- _Supplied data_:
Content starts
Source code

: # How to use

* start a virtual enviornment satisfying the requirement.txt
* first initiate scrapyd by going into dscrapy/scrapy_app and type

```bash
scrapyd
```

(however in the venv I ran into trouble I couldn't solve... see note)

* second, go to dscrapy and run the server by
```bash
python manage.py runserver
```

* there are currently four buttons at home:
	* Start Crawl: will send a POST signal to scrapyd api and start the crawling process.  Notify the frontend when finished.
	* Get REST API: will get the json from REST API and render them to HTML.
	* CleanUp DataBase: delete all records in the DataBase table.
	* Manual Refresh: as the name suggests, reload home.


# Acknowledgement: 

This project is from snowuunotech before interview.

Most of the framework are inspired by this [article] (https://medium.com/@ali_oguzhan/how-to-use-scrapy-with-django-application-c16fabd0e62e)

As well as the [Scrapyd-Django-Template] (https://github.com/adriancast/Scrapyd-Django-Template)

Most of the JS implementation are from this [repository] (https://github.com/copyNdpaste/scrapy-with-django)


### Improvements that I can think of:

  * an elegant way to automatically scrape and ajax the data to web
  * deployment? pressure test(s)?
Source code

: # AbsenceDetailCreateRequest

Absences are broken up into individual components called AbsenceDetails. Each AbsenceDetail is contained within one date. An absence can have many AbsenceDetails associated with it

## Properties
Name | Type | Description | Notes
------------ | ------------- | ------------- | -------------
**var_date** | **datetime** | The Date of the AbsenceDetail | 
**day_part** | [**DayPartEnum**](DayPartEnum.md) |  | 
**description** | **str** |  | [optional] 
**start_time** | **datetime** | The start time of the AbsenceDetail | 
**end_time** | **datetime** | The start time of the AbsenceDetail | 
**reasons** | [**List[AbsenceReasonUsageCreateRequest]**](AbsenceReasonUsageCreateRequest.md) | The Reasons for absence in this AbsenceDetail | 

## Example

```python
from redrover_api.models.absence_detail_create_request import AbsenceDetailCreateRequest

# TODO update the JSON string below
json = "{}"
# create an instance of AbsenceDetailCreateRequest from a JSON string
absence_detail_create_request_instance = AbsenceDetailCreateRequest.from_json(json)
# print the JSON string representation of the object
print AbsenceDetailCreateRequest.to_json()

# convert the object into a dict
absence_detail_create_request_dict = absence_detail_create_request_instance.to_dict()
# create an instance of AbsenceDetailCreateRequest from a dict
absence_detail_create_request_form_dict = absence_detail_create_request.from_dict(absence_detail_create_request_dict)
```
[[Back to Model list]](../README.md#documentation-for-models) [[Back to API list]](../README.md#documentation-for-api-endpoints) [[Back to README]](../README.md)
Content ends
- _Task goal_: Repeat the data precisely, line by line.

- _Task output_:
Source code

: # How to use

* start a virtual enviornment satisfying the requirement.txt
* first initiate scrapyd by going into dscrapy/scrapy_app and type

```bash
scrapyd
```

(however in the venv I ran into trouble I couldn't solve... see note)

* second, go to dscrapy and run the server by
```bash
python manage.py runserver
```

* there are currently four buttons at home:
	* Start Crawl: will send a POST signal to scrapyd api and start the crawling process.  Notify the frontend when finished.
	* Get REST API: will get the json from REST API and render them to HTML.
	* CleanUp DataBase: delete all records in the DataBase table.
	* Manual Refresh: as the name suggests, reload home.


# Acknowledgement: 

This project is from snowuunotech before interview.

Most of the framework are inspired by this [article] (https://medium.com/@ali_oguzhan/how-to-use-scrapy-with-django-application-c16fabd0e62e)

As well as the [Scrapyd-Django-Template] (https://github.com/adriancast/Scrapyd-Django-Template)

Most of the JS implementation are from this [repository] (https://github.com/copyNdpaste/scrapy-with-django)


### Improvements that I can think of:

  * an elegant way to automatically scrape and ajax the data to web
  * deployment? pressure test(s)?
Source code

: # AbsenceDetailCreateRequest

Absences are broken up into individual components called AbsenceDetails. Each AbsenceDetail is contained within one date. An absence can have many AbsenceDetails associated with it

## Properties
Name | Type | Description | Notes
------------ | ------------- | ------------- | -------------
**var_date** | **datetime** | The Date of the AbsenceDetail | 
**day_part** | [**DayPartEnum**](DayPartEnum.md) |  | 
**description** | **str** |  | [optional] 
**start_time** | **datetime** | The start time of the AbsenceDetail | 
**end_time** | **datetime** | The start time of the AbsenceDetail | 
**reasons** | [**List[AbsenceReasonUsageCreateRequest]**](AbsenceReasonUsageCreateRequest.md) | The Reasons for absence in this AbsenceDetail | 

## Example

```python
from redrover_api.models.absence_detail_create_request import AbsenceDetailCreateRequest

# TODO update the JSON string below
json = "{}"
# create an instance of AbsenceDetailCreateRequest from a JSON string
absence_detail_create_request_instance = AbsenceDetailCreateRequest.from_json(json)
# print the JSON string representation of the object
print AbsenceDetailCreateRequest.to_json()

# convert the object into a dict
absence_detail_create_request_dict = absence_detail_create_request_instance.to_dict()
# create an instance of AbsenceDetailCreateRequest from a dict
absence_detail_create_request_form_dict = absence_detail_create_request.from_dict(absence_detail_create_request_dict)
```
[[Back to Model list]](../README.md#documentation-for-models) [[Back to API list]](../README.md#documentation-for-api-endpoints) [[Back to README]](../README.md)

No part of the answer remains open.